> What to work on
Write out the records word for word, with no pictures.
Provided data START
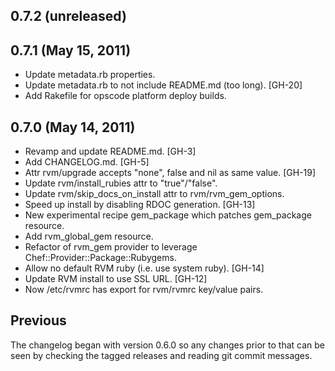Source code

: ## 0.7.2 (unreleased)


## 0.7.1 (May 15, 2011)

  * Update metadata.rb properties.
  * Update metadata.rb to not include README.md (too long). [GH-20]
  * Add Rakefile for opscode platform deploy builds.

## 0.7.0 (May 14, 2011)

  * Revamp and update README.md. [GH-3]
  * Add CHANGELOG.md. [GH-5]
  * Attr rvm/upgrade accepts "none", false and nil as same value. [GH-19]
  * Update rvm/install_rubies attr to "true"/"false".
  * Update rvm/skip_docs_on_install attr to rvm/rvm_gem_options.
  * Speed up install by disabling RDOC generation. [GH-13]
  * New experimental recipe gem_package which patches gem_package resource.
  * Add rvm_global_gem resource.
  * Refactor of rvm_gem provider to leverage Chef::Provider::Package::Rubygems.
  * Allow no default RVM ruby (i.e. use system ruby). [GH-14]
  * Update RVM install to use SSL URL. [GH-12]
  * Now /etc/rvmrc has export for rvm/rvmrc key/value pairs.

## Previous

The changelog began with version 0.6.0 so any changes prior to that can be
seen by checking the tagged releases and reading git commit messages.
Provided data END
> Task response
Source code

: ## 0.7.2 (unreleased)


## 0.7.1 (May 15, 2011)

  * Update metadata.rb properties.
  * Update metadata.rb to not include README.md (too long). [GH-20]
  * Add Rakefile for opscode platform deploy builds.

## 0.7.0 (May 14, 2011)

  * Revamp and update README.md. [GH-3]
  * Add CHANGELOG.md. [GH-5]
  * Attr rvm/upgrade accepts "none", false and nil as same value. [GH-19]
  * Update rvm/install_rubies attr to "true"/"false".
  * Update rvm/skip_docs_on_install attr to rvm/rvm_gem_options.
  * Speed up install by disabling RDOC generation. [GH-13]
  * New experimental recipe gem_package which patches gem_package resource.
  * Add rvm_global_gem resource.
  * Refactor of rvm_gem provider to leverage Chef::Provider::Package::Rubygems.
  * Allow no default RVM ruby (i.e. use system ruby). [GH-14]
  * Update RVM install to use SSL URL. [GH-12]
  * Now /etc/rvmrc has export for rvm/rvmrc key/value pairs.

## Previous

The changelog began with version 0.6.0 so any changes prior to that can be
seen by checking the tagged releases and reading git commit messages.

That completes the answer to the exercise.